• _Problem description_
Repeat, exactly and with no pictures, the lines that run from the beginning of the entries through the line containing "The time predicate".

Stored records
┄┄┄┄┄┄

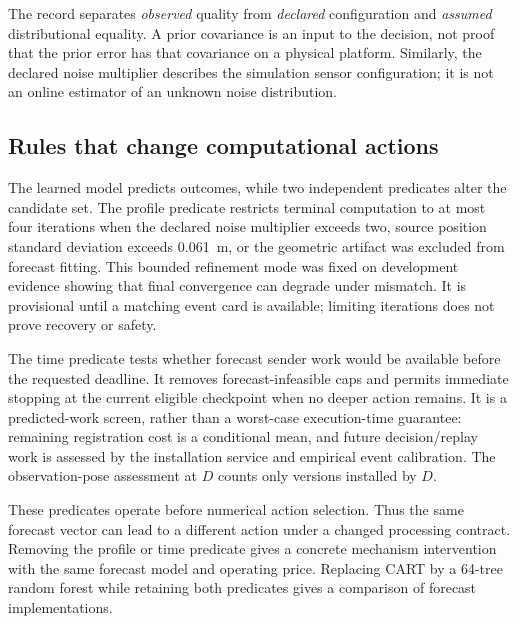 The record separates \emph{observed} quality from \emph{declared} configuration and \emph{assumed} distributional equality. A prior covariance is an input to the decision, not proof that the prior error has that covariance on a physical platform. Similarly, the declared noise multiplier describes the simulation sensor configuration; it is not an online estimator of an unknown noise distribution.

\subsection{Rules that change computational actions}
The learned model predicts outcomes, while two independent predicates alter the candidate set. The profile predicate restricts terminal computation to at most four iterations when the declared noise multiplier exceeds two, source position standard deviation exceeds 0.061~m, or the geometric artifact was excluded from forecast fitting. This bounded refinement mode was fixed on development evidence showing that final convergence can degrade under mismatch. It is provisional until a matching event card is available; limiting iterations does not prove recovery or safety.

The time predicate tests whether forecast sender work would be available before the requested deadline. It removes forecast-infeasible caps and permits immediate stopping at the current eligible checkpoint when no deeper action remains. It is a predicted-work screen, rather than a worst-case execution-time guarantee: remaining registration cost is a conditional mean, and future decision/replay work is assessed by the installation service and empirical event calibration. The observation-pose assessment at $D$ counts only versions installed by $D$.

These predicates operate before numerical action selection. Thus the same forecast vector can lead to a different action under a changed processing contract. Removing the profile or time predicate gives a concrete mechanism intervention with the same forecast model and operating price. Replacing CART by a 64-tree random forest while retaining both predicates gives a comparison of forecast implementations.

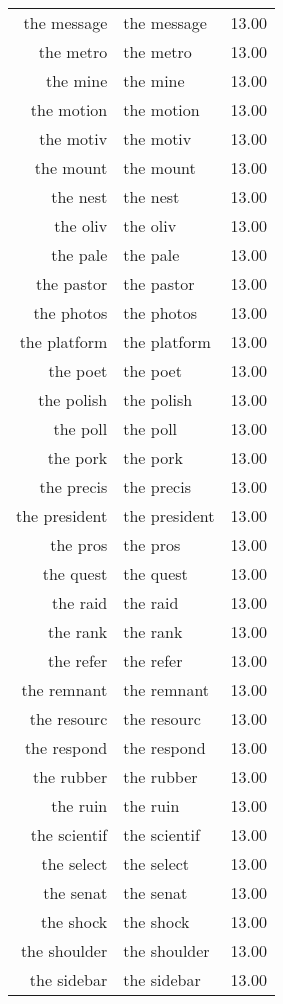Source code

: \begin{table}[ht]
\begin{tabular}{rlr}
  the message & the message & 13.00 \\ 
  the metro & the metro & 13.00 \\ 
  the mine & the mine & 13.00 \\ 
  the motion & the motion & 13.00 \\ 
  the motiv & the motiv & 13.00 \\ 
  the mount & the mount & 13.00 \\ 
  the nest & the nest & 13.00 \\ 
  the oliv & the oliv & 13.00 \\ 
  the pale & the pale & 13.00 \\ 
  the pastor & the pastor & 13.00 \\ 
  the photos & the photos & 13.00 \\ 
  the platform & the platform & 13.00 \\ 
  the poet & the poet & 13.00 \\ 
  the polish & the polish & 13.00 \\ 
  the poll & the poll & 13.00 \\ 
  the pork & the pork & 13.00 \\ 
  the precis & the precis & 13.00 \\ 
  the president & the president & 13.00 \\ 
  the pros & the pros & 13.00 \\ 
  the quest & the quest & 13.00 \\ 
  the raid & the raid & 13.00 \\ 
  the rank & the rank & 13.00 \\ 
  the refer & the refer & 13.00 \\ 
  the remnant & the remnant & 13.00 \\ 
  the resourc & the resourc & 13.00 \\ 
  the respond & the respond & 13.00 \\ 
  the rubber & the rubber & 13.00 \\ 
  the ruin & the ruin & 13.00 \\ 
  the scientif & the scientif & 13.00 \\ 
  the select & the select & 13.00 \\ 
  the senat & the senat & 13.00 \\ 
  the shock & the shock & 13.00 \\ 
  the shoulder & the shoulder & 13.00 \\ 
  the sidebar & the sidebar & 13.00 \\ 

\end{tabular}
\end{table}

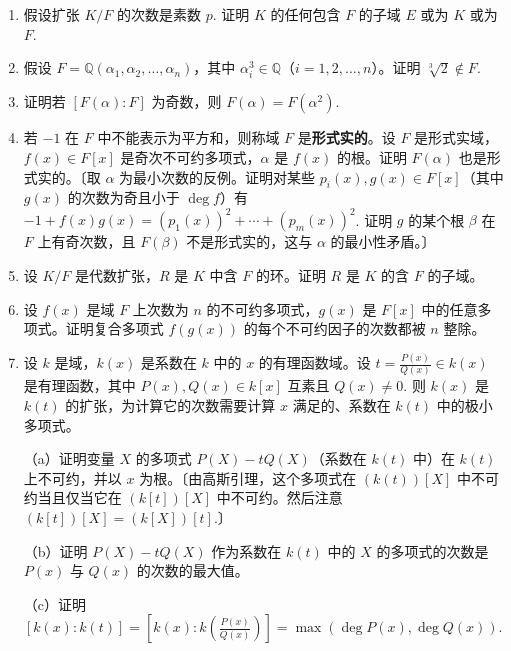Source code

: \begin{enumerate}
（b）确定扩张 \(\mathbb{Q}(\sqrt{1+\sqrt{-3}}+\sqrt{1-\sqrt{-3}})\) 在 \(\mathbb{Q}\) 上的次数。

\item 假设扩张 \(K/F\) 的次数是素数 \(p\). 证明 \(K\) 的任何包含 \(F\) 的子域 \(E\) 或为 \(K\) 或为 \(F\).

\item 假设 \(F = \mathbb{Q}(\alpha_1, \alpha_2, \ldots, \alpha_n)\)，其中 \(\alpha_i^3 \in \mathbb{Q}\)（\(i = 1, 2, \ldots, n\)）。证明 \(\sqrt[3]{2} \notin F\).

\item 证明若 \([F(\alpha):F]\) 为奇数，则 \(F(\alpha) = F(\alpha^2)\).

\item 若 \(-1\) 在 \(F\) 中不能表示为平方和，则称域 \(F\) 是\textbf{形式实的}。设 \(F\) 是形式实域，\(f(x) \in F[x]\) 是奇次不可约多项式，\(\alpha\) 是 \(f(x)\) 的根。证明 \(F(\alpha)\) 也是形式实的。〔取 \(\alpha\) 为最小次数的反例。证明对某些 \(p_i(x), g(x) \in F[x]\)（其中 \(g(x)\) 的次数为奇且小于 \(\deg f\)）有 \(-1+f(x)g(x) = (p_1(x))^2+\cdots+(p_m(x))^2\). 证明 \(g\) 的某个根 \(\beta\) 在 \(F\) 上有奇次数，且 \(F(\beta)\) 不是形式实的，这与 \(\alpha\) 的最小性矛盾。〕

\item 设 \(K/F\) 是代数扩张，\(R\) 是 \(K\) 中含 \(F\) 的环。证明 \(R\) 是 \(K\) 的含 \(F\) 的子域。

\item 设 \(f(x)\) 是域 \(F\) 上次数为 \(n\) 的不可约多项式，\(g(x)\) 是 \(F[x]\) 中的任意多项式。证明复合多项式 \(f(g(x))\) 的每个不可约因子的次数都被 \(n\) 整除。

\item 设 \(k\) 是域，\(k(x)\) 是系数在 \(k\) 中的 \(x\) 的有理函数域。设 \(t = \frac{P(x)}{Q(x)} \in k(x)\) 是有理函数，其中 \(P(x), Q(x) \in k[x]\) 互素且 \(Q(x) \neq 0\). 则 \(k(x)\) 是 \(k(t)\) 的扩张，为计算它的次数需要计算 \(x\) 满足的、系数在 \(k(t)\) 中的极小多项式。

（a）证明变量 \(X\) 的多项式 \(P(X)-tQ(X)\)（系数在 \(k(t)\) 中）在 \(k(t)\) 上不可约，并以 \(x\) 为根。〔由高斯引理，这个多项式在 \((k(t))[X]\) 中不可约当且仅当它在 \((k[t])[X]\) 中不可约。然后注意 \((k[t])[X] = (k[X])[t]\).〕

（b）证明 \(P(X)-tQ(X)\) 作为系数在 \(k(t)\) 中的 \(X\) 的多项式的次数是 \(P(x)\) 与 \(Q(x)\) 的次数的最大值。

（c）证明 \([k(x):k(t)] = [k(x):k(\frac{P(x)}{Q(x)})] = \max(\deg P(x), \deg Q(x))\).


\end{enumerate}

┄┄┄┄┄┄

• _Result below_
 The record separates \emph{observed} quality from \emph{declared} configuration and \emph{assumed} distributional equality. A prior covariance is an input to the decision, not proof that the prior error has that covariance on a physical platform. Similarly, the declared noise multiplier describes the simulation sensor configuration; it is not an online estimator of an unknown noise distribution.

\subsection{Rules that change computational actions}
The learned model predicts outcomes, while two independent predicates alter the candidate set. The profile predicate restricts terminal computation to at most four iterations when the declared noise multiplier exceeds two, source position standard deviation exceeds 0.061~m, or the geometric artifact was excluded from forecast fitting. This bounded refinement mode was fixed on development evidence showing that final convergence can degrade under mismatch. It is provisional until a matching event card is available; limiting iterations does not prove recovery or safety.

The time predicate tests whether forecast sender work would be available before the requested deadline. It removes forecast-infeasible caps and permits immediate stopping at the current eligible checkpoint when no deeper action remains. It is a predicted-work screen, rather than a worst-case execution-time guarantee: remaining registration cost is a conditional mean, and future decision/replay work is assessed by the installation service and empirical event calibration. The observation-pose assessment at $D$ counts only versions installed by $D$.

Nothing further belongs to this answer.